Schedule and Events



March 26-29, 2012, Software Test Professionals Conference, New Orleans
July, 14-15, 2012 - Test Coach Camp, San Jose, California
July, 16-18, 2012 - Conference for the Association for Software Testing (CAST 2012), San Jose, California
August 2012+ - At Liberty; available. Contact me by email: Matt.Heusser@gmail.com

Tuesday, May 22, 2007

Tester/Dev Communications

The space between computer programmers and testers is shrinking - but there are still a lot of communications problems. For example, when I first met Harry Robinson, he was working at Microsoft, and pointed out that Microsoft had a very hard time finding "true" Developer/Testers. Oh, they had plenty of good manual testers who were professionals and had read the literature.
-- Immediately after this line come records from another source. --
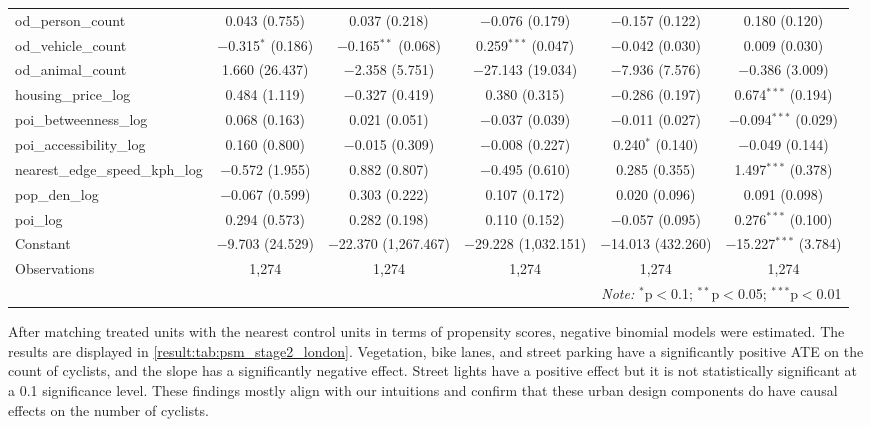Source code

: \documentclass[preprint,12pt, authoryear]{elsarticle}
\begin{document}
\begin{table}[!htbp]
{\begin{tabular}{@{\extracolsep{1pt}}lccccc}
  od\_person\_count & 0.043 (0.755) & 0.037 (0.218) & $-$0.076 (0.179) & $-$0.157 (0.122) & 0.180 (0.120) \\
  od\_vehicle\_count & $-$0.315$^{*}$ (0.186) & $-$0.165$^{**}$ (0.068) & 0.259$^{***}$ (0.047) & $-$0.042 (0.030) & 0.009 (0.030) \\
  od\_animal\_count & 1.660 (26.437) & $-$2.358 (5.751) & $-$27.143 (19.034) & $-$7.936 (7.576) & $-$0.386 (3.009) \\
  housing\_price\_log & 0.484 (1.119) & $-$0.327 (0.419) & 0.380 (0.315) & $-$0.286 (0.197) & 0.674$^{***}$ (0.194) \\
  poi\_betweenness\_log & 0.068 (0.163) & 0.021 (0.051) & $-$0.037 (0.039) & $-$0.011 (0.027) & $-$0.094$^{***}$ (0.029) \\
  poi\_accessibility\_log & 0.160 (0.800) & $-$0.015 (0.309) & $-$0.008 (0.227) & 0.240$^{*}$ (0.140) & $-$0.049 (0.144) \\
  nearest\_edge\_speed\_kph\_log & $-$0.572 (1.955) & 0.882 (0.807) & $-$0.495 (0.610) & 0.285 (0.355) & 1.497$^{***}$ (0.378) \\
  pop\_den\_log & $-$0.067 (0.599) & 0.303 (0.222) & 0.107 (0.172) & 0.020 (0.096) & 0.091 (0.098) \\
  poi\_log & 0.294 (0.573) & 0.282 (0.198) & 0.110 (0.152) & $-$0.057 (0.095) & 0.276$^{***}$ (0.100) \\
  Constant & $-$9.703 (24.529) & $-$22.370 (1,267.467) & $-$29.228 (1,032.151) & $-$14.013 (432.260) & $-$15.227$^{***}$ (3.784) \\
\midrule
Observations & 1,274 & 1,274 & 1,274 & 1,274 & 1,274 \\
\bottomrule
\multicolumn{6}{r}{\textit{Note:} $^{*}$p$<$0.1; $^{**}$p$<$0.05; $^{***}$p$<$0.01} \\
\end{tabular}
}
\end{table}

After matching treated units with the nearest control units in terms of propensity scores, negative binomial models were estimated. The results are displayed in \autoref{result:tab:psm_stage2_london}.
Vegetation, bike lanes, and street parking have a significantly positive ATE on the count of cyclists, and the slope has a significantly negative effect. 
Street lights have a positive effect but it is not statistically significant at a 0.1 significance level. These findings mostly align with our intuitions and confirm that these urban design components do have causal effects on the number of cyclists.
\end{document}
And they had plenty of programmers who wanted to write test frameworks - frameworks that allowed somebody else to define and automate tests. The problems was finding programmers who were excited about testing - who wanted to design good tests and then automate them against existing systems.

Harry was interested in me because I was a tester who likes to automate stuff, instead of an automater who likes to build frameworks.

I view this as a fundamental problem for dev/testers - software testing takes expertise. Taking a dev and saying "write test automation" is about as useless as telling a tester to write code.

And true, skilled testers aren't helping much. To explain this, I drew a picture:



First of all, complaining that programmers don't know how to test doesn't help them. Then we make it worse by adding a hurdle of test education "Before you can talk to me about testing, go read Beizer, Meyers, Jorgensen, Kaner, Bach and Copeland" -- all good books, but they don't help a developer write automation today.

For requirements, we finally figured out that you need two people in the room - both the customer and someone technical - to balance the cost and the business value. I submit that it's the same thing with test automation. Start with pairing a dev and tester, and eventually, grow the skill set so that both people can do test automation.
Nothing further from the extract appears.